The proja is a kind of flat corn bread, very common in the Balkan countries. Plain or garnished with cheese, vegetables or ham, proja is an original and tasty alternative to bread and can accompany many dishes.
What is proja?
Proja is a type of traditional flatbread, consisting of cornmeal and wheat flour, as well as eggs and vegetable oil. The classic recipe also includes sparkling water, which lightens and aerates the preparation.
Proja is usually cooked in a large square or rectangular mold then cut into small squares and served hot. It is also common to find it in the form of muffins or small balls.
In terms of texture, that of the proja is quite dense and is close to a cake. Rich and comforting, it is a particularly popular dish during long, cold winter days.
What is the origin of proja?
Originally, this maize bread was mainly consumed among peasant families in rural villages, especially during the period of poverty following the Second World War.
Simple to make, cheap and satisfying, the authentic proja contained only 3 ingredients: cornmeal, water and salt. Over time, the recipe evolved to become the one presented here.
Today, it is a culinary specialty consumed in most Serbian, Bosnian and Macedonian homes. If you are lucky enough to attend a family celebration or any major celebration (such as a wedding) in one of these countries, it is likely that a large plate of proja will be part of the dishes scattered on the table.
How to eat proja?
The proja is tasted either plain or garnished with various ingredients.
Plain, the proja perfectly replaces the traditional bread during the meal. It is ideal to accompany saucy dishes, a soup or a green salad.
As a side, it is common to decorate the proja with different types of crumbled white cheese. It is usually covered or stuffed with farmer’s cheese, feta cheese, goat cheese or cottage cheese. In Serbia, the cheese-filled version is called proje sirom or projara.
It is also possible to garnish it with ham, bacon or vegetables, such as spinach, zucchini or broccoli. Cut into small cubes or individually baked in muffin cups, the proja is a real delight as an appetizer or for a buffet.
Finally, some recipes may contain yogurt or crème fraîche. Without altering the taste, yogurt adds a little mellow side compared to the traditional recipe.
Variants of proja throughout the Balkans
While traveling the roads of the many countries belonging to the Balkan peninsula, you will be able to discover dishes similar to the recipe of the proja. If the ingredients and the presentation may vary according to the destination, they all have in common to be based on corn meal.

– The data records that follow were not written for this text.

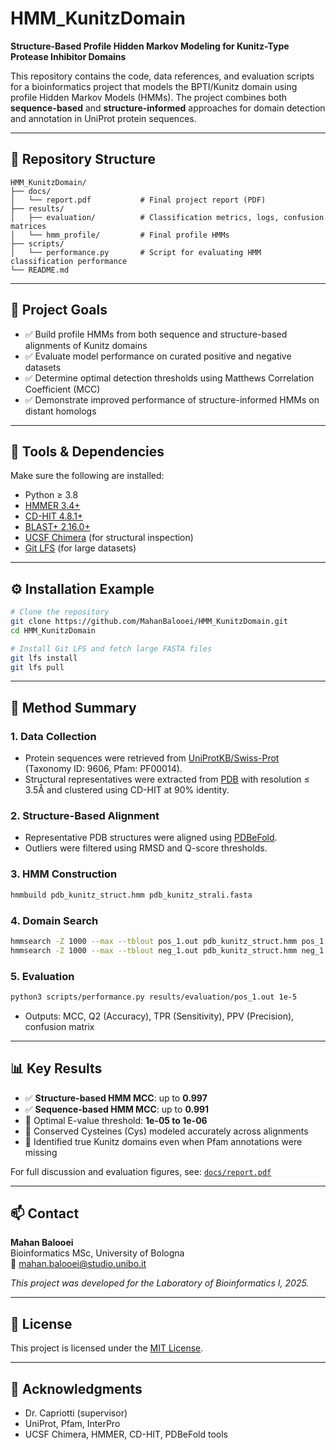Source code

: 
# HMM_KunitzDomain  
**Structure-Based Profile Hidden Markov Modeling for Kunitz-Type Protease Inhibitor Domains**

This repository contains the code, data references, and evaluation scripts for a bioinformatics project that models the BPTI/Kunitz domain using profile Hidden Markov Models (HMMs). The project combines both **sequence-based** and **structure-informed** approaches for domain detection and annotation in UniProt protein sequences.

---

## 📁 Repository Structure

```
HMM_KunitzDomain/
├── docs/
│   └── report.pdf           # Final project report (PDF)
├── results/
│   ├── evaluation/          # Classification metrics, logs, confusion matrices
│   └── hmm_profile/         # Final profile HMMs
├── scripts/
│   └── performance.py       # Script for evaluating HMM classification performance
└── README.md
```

---

## 🎯 Project Goals

- ✅ Build profile HMMs from both sequence and structure-based alignments of Kunitz domains
- ✅ Evaluate model performance on curated positive and negative datasets
- ✅ Determine optimal detection thresholds using Matthews Correlation Coefficient (MCC)
- ✅ Demonstrate improved performance of structure-informed HMMs on distant homologs

---

## 🧪 Tools & Dependencies

Make sure the following are installed:

- Python ≥ 3.8  
- [HMMER 3.4+](http://hmmer.org)  
- [CD-HIT 4.8.1+](https://github.com/weizhongli/cdhit)  
- [BLAST+ 2.16.0+](https://blast.ncbi.nlm.nih.gov/Blast.cgi?PAGE_TYPE=BlastDocs&DOC_TYPE=Download)  
- [UCSF Chimera](https://www.cgl.ucsf.edu/chimera/) (for structural inspection)  
- [Git LFS](https://git-lfs.github.com) (for large datasets)

---

## ⚙️ Installation Example

```bash
# Clone the repository
git clone https://github.com/MahanBalooei/HMM_KunitzDomain.git
cd HMM_KunitzDomain

# Install Git LFS and fetch large FASTA files
git lfs install
git lfs pull

```

---

## 📖 Method Summary

### 1. Data Collection
- Protein sequences were retrieved from [UniProtKB/Swiss-Prot](https://www.uniprot.org) (Taxonomy ID: 9606, Pfam: PF00014).
- Structural representatives were extracted from [PDB](https://www.rcsb.org) with resolution ≤ 3.5Å and clustered using CD-HIT at 90% identity.

### 2. Structure-Based Alignment
- Representative PDB structures were aligned using [PDBeFold](https://www.ebi.ac.uk/msd-srv/ssm/).
- Outliers were filtered using RMSD and Q-score thresholds.

### 3. HMM Construction
```bash
hmmbuild pdb_kunitz_struct.hmm pdb_kunitz_strali.fasta
```

### 4. Domain Search
```bash
hmmsearch -Z 1000 --max --tblout pos_1.out pdb_kunitz_struct.hmm pos_1.fasta
hmmsearch -Z 1000 --max --tblout neg_1.out pdb_kunitz_struct.hmm neg_1.fasta
```

### 5. Evaluation
```bash
python3 scripts/performance.py results/evaluation/pos_1.out 1e-5

```
- Outputs: MCC, Q2 (Accuracy), TPR (Sensitivity), PPV (Precision), confusion matrix

---

## 📊 Key Results

- ✅ **Structure-based HMM MCC**: up to **0.997**
- ✅ **Sequence-based HMM MCC**: up to **0.991**
- 🧠 Optimal E-value threshold: **1e-05 to 1e-06**
- 🧬 Conserved Cysteines (Cys) modeled accurately across alignments
- 🧩 Identified true Kunitz domains even when Pfam annotations were missing

For full discussion and evaluation figures, see: [`docs/report.pdf`](docs/report.pdf)

---

## 📫 Contact

**Mahan Balooei**  
Bioinformatics MSc, University of Bologna  
📧 mahan.balooei@studio.unibo.it  

_This project was developed for the Laboratory of Bioinformatics I, 2025._

---

## 📄 License
This project is licensed under the [MIT License](LICENSE).

---

## 🔗 Acknowledgments
- Dr. Capriotti (supervisor)
- UniProt, Pfam, InterPro
- UCSF Chimera, HMMER, CD-HIT, PDBeFold tools
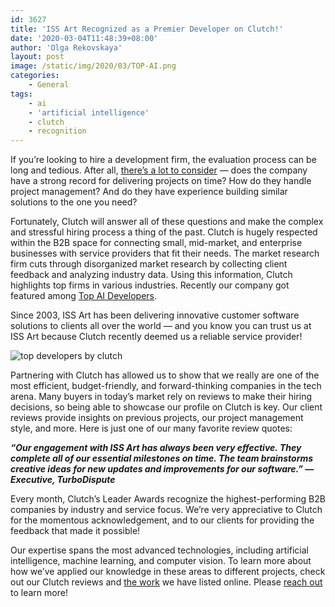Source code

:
 ```yaml
---
id: 3627
title: 'ISS Art Recognized as a Premier Developer on Clutch!'
date: '2020-03-04T11:48:39+08:00'
author: 'Olga Rekovskaya'
layout: post
image: /static/img/2020/03/TOP-AI.png
categories:
    - General
tags:
    - ai
    - 'artificial intelligence'
    - clutch
    - recognition
---
```


If you’re looking to hire a development firm, the evaluation process can be long and tedious. After all, [there’s a lot to consider](https://www.forbes.com/sites/forbestechcouncil/2017/02/13/seven-tips-on-what-to-look-for-when-hiring-developers/#5862d0e5575d) — does the company have a strong record for delivering projects on time? How do they handle project management? And do they have experience building similar solutions to the one you need?

Fortunately, Clutch will answer all of these questions and make the complex and stressful hiring process a thing of the past. Clutch is hugely respected within the B2B space for connecting small, mid-market, and enterprise businesses with service providers that fit their needs. The market research firm cuts through disorganized market research by collecting client feedback and analyzing industry data. Using this information, Clutch highlights top firms in various industries. Recently our company got featured among [Top AI Developers](https://clutch.co/developers/artificial-intelligence/leaders-matrix).

Since 2003, ISS Art has been delivering innovative customer software solutions to clients all over the world — and you know you can trust us at ISS Art because Clutch recently deemed us a reliable service provider!

![top developers by clutch](https://issart.com/blog/wp-content/uploads/2020/03/Top-Developers_Clutch_2020.png)

Partnering with Clutch has allowed us to show that we really are one of the most efficient, budget-friendly, and forward-thinking companies in the tech arena. Many buyers in today’s market rely on reviews to make their hiring decisions, so being able to showcase our profile on Clutch is key. Our client reviews provide insights on previous projects, our project management style, and more. Here is just one of our many favorite review quotes:

***“Our engagement with ISS Art has always been very effective. They complete all of our essential milestones on time. The team brainstorms creative ideas for new updates and improvements for our software.” — Executive, TurboDispute***

Every month, Clutch’s Leader Awards recognize the highest-performing B2B companies by industry and service focus. We’re very appreciative to Clutch for the momentous acknowledgement, and to our clients for providing the feedback that made it possible!

Our expertise spans the most advanced technologies, including artificial intelligence, machine learning, and computer vision. To learn more about how we’ve applied our knowledge in these areas to different projects, check out our Clutch reviews and [the work](https://issart.com/portfolio/) we have listed online. Please [reach out](https://issart.com/contacts/) to learn more!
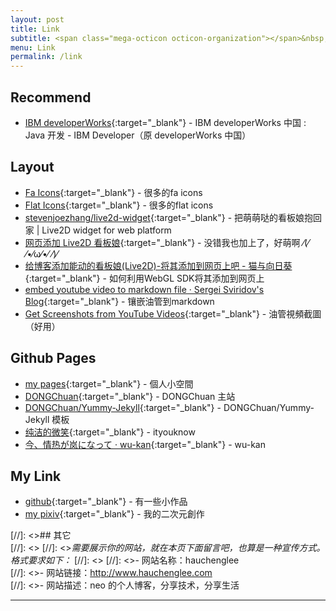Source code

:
 ```yaml
---
layout: post
title: Link
subtitle: <span class="mega-octicon octicon-organization"></span>&nbsp;&nbsp; Resource Link
menu: Link
permalink: /link
---
```


## Recommend

- [IBM developerWorks](https://www.ibm.com/developerworks/cn/java/){:target="_blank"} - IBM developerWorks 中国 : Java 开发 - IBM Developer（原 developerWorks 中国）

## Layout

- [Fa Icons](http://www.fontawesome.com.cn/faicons/){:target="_blank"} - 很多的fa icons
- [Flat Icons](https://www.flaticon.com/){:target="_blank"} - 很多的flat icons
- [stevenjoezhang/live2d-widget](https://github.com/stevenjoezhang/live2d-widget){:target="_blank"} - 把萌萌哒的看板娘抱回家 \| Live2D widget for web platform
- [网页添加 Live2D 看板娘](https://www.fghrsh.net/post/123.html){:target="_blank"} - 没错我也加上了，好萌啊  ⁄(⁄ ⁄•⁄ω⁄•⁄ ⁄)⁄ 
- [给博客添加能动的看板娘(Live2D)-将其添加到网页上吧 - 猫与向日葵](https://imjad.cn/archives/lab/add-dynamic-poster-girl-with-live2d-to-your-blog-02){:target="_blank"} - 如何利用WebGL SDK将其添加到网页上
- [embed youtube video to markdown file · Sergei Sviridov's Blog](http://sviridovserg.com/2017/05/22/embed-youtube-to-markdown/){:target="_blank"} - 镶嵌油管到markdown
- [Get Screenshots from YouTube Videos](http://youtubescreenshot.com/){:target="_blank"} - 油管視頻截圖（好用）

## Github Pages

- [my pages](http://www.hauchenglee.com/){:target="_blank"} - 個人小空間
- [DONGChuan](https://github.com/DONGChuan/DONGChuan.github.io){:target="_blank"} - DONGChuan 主站
- [DONGChuan/Yummy-Jekyll](https://github.com/DONGChuan/Yummy-Jekyll){:target="_blank"} - DONGChuan/Yummy-Jekyll 模板
- [纯洁的微笑](http://www.ityouknow.com/){:target="_blank"} - ityouknow
- [今、情热が岚になって · wu-kan](https://wu-kan.github.io/){:target="_blank"} - wu-kan

## My Link

- [github](https://github.com/hauchenglee){:target="_blank"} - 有一些小作品
- [my pixiv](https://www.pixiv.net/member.php?id=18488925){:target="_blank"} - 我的二次元創作

[//]: <>## 其它  
[//]: <>
[//]: <>*需要展示你的网站，就在本页下面留言吧，也算是一种宣传方式。格式要求如下：*
[//]: <>
[//]: <>- 网站名称：hauchenglee  
[//]: <>- 网站链接：http://www.hauchenglee.com  
[//]: <>- 网站描述：neo 的个人博客，分享技术，分享生活  

---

In Bulgaria, it is the kachamak that comes closest to the recipe of the proja. This dish is actually a Bulgarian version of Italian polenta. Kachamak can be served in a large dish in the form of a porridge or shaped into large flatbreads. It is usually covered with crumbled feta or sirene, a Bulgarian cheese, and is usually eaten at breakfast.
Mamaliga is a traditional recipe that comes straight from Romania. It is made patties or small balls that are then pan-fried. The mamaliga balls are served rather as an appetizer, again with cheese on top.
Very simple to make, the proja is a dish that is both festive and consistent. Many foods can complement the base recipe, so let your culinary creativity go wild!
The proja is a traditional flatbread from the Balkan region that is made from cornmeal. It is called proha in Bosnia and Herzegovina.
- 1½ cup cornmeal
- 1 cup all-purpose flour
- 1 cup sparkling water
- 1 cup vegetable oil
- 2 eggs beaten
- 1 teaspoon salt
- 1 tablespoon baking powder
- Butter or margarine, for the mold
- Preheat the oven to 480 F.
- In the bowl of a stand mixer, mix all the ingredients with the flat beater and knead until obtaining a semi-liquid, homogeneous, lump-free dough.
- Pour the mixture into a 10-inch square baking dish previously greased with butter or margarine.
Bake for 20 minutes at 480 F. Then, lower the oven temperature to 300 F and bake for 10 additional minutes.
- After 30 minutes of baking, insert a toothpick into the proja. If it is dry, it is fully baked. If not, continue baking for 5 minutes.
- Cut the proja into 3-inch squares to serve.
You can optionally add crumbled feta cheese to the dough.